* _Dataset entries_
• • •
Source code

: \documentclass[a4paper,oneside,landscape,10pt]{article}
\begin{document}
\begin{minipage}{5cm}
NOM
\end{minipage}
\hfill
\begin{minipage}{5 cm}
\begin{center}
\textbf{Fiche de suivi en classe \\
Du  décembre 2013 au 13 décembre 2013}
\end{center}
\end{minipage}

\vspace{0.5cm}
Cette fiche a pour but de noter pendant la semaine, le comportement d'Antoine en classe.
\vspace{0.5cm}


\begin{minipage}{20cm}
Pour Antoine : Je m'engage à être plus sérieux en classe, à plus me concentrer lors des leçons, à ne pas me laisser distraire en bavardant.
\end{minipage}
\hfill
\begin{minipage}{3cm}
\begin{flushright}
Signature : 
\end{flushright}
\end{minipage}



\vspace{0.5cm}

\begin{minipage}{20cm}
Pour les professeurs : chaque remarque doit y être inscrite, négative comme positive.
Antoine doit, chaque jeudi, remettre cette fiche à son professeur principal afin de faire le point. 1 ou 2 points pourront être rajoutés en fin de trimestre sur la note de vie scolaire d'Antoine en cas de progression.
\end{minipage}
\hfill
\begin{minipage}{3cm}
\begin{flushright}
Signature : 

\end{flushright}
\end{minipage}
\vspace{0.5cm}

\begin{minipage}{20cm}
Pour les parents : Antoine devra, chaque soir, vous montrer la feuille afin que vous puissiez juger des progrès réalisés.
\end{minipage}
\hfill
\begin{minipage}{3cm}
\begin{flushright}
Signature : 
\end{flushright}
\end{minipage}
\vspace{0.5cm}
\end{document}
• • •
* _What is being asked_
From the data above, pick out each line containing "afin" and copy it.

* _Expected answer_
Antoine doit, chaque jeudi, remettre cette fiche à son professeur principal afin de faire le point. 1 ou 2 points pourront être rajoutés en fin de trimestre sur la note de vie scolaire d'Antoine en cas de progression.
Pour les parents : Antoine devra, chaque soir, vous montrer la feuille afin que vous puissiez juger des progrès réalisés.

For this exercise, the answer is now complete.